アルトも、初めから器用だったわけではない。
前世で冒険者になりたての頃は、とんでもなく不器用だった。
今世で初めから上手く立ち回れているのは、前世で試行錯誤した経験があるからだ。
人間誰しも、初めは上手く行かなくて当然なのだ。
だから、不器用な彼を怒るのはお門違いだ。
お門違いなのだが、アルトの腹の虫は収まらない。
リオンのような能力を、これまでアルトはどれほど欲して来たか。
☆4の【存在力】がアルトに備わっていれば、あの魔術師を確実に打倒出来るかもしれないのだ。

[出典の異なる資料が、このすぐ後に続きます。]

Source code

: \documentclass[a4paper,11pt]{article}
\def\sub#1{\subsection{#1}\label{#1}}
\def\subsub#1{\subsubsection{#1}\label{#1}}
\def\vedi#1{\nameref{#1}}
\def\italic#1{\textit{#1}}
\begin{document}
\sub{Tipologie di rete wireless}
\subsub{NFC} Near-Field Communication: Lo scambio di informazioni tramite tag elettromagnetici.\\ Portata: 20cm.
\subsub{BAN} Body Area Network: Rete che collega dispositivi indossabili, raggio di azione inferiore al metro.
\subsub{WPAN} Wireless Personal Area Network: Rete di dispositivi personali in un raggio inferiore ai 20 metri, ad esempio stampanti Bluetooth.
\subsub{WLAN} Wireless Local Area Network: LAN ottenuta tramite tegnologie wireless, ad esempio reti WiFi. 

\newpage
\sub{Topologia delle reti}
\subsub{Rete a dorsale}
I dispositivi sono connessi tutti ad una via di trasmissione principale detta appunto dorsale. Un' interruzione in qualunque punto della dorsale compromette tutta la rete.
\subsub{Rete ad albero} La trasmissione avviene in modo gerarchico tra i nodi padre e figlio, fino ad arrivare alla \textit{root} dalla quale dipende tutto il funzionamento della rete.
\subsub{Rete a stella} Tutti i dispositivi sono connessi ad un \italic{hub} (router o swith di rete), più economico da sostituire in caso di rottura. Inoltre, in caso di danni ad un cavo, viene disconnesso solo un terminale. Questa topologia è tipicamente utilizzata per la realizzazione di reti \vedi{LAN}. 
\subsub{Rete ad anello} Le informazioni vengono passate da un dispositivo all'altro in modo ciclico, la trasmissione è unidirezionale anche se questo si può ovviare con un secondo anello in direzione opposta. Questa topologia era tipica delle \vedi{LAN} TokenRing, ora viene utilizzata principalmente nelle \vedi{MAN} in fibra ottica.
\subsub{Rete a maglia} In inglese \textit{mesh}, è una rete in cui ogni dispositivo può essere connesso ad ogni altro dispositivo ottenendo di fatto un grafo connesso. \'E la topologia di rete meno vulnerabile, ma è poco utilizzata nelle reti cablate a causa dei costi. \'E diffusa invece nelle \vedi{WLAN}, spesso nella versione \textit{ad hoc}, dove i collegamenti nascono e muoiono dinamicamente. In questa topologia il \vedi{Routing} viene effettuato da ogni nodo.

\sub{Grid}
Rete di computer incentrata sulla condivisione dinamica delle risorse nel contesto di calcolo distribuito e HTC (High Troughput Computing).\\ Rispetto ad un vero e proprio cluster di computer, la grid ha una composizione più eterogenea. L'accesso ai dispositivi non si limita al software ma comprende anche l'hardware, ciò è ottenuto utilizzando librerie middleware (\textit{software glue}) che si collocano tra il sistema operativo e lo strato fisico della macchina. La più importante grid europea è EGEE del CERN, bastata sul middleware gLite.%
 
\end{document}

欲しくても得られない力が目の前で、無駄に振われ、ミスをする。
(もったいない)
(その力、僕ならもっとうまく使えるのに!)
(上手く使って、ハンナを確実に助けることが出来るのに!!)
高い性能の体に振り回されるレオンの姿に、アルトは怒りを堪えることが出来なかった。
「あなたは本当に1701歳なんですか?」
「そうだな」
「じゃあどうしてそこまで、ヴァンパイアの動きができないんですか? それじゃまるで――」
――人間からヴァンパイアに生まれ変わったかのようだ。
その言葉を口にする前に、アルトははたと気がついた。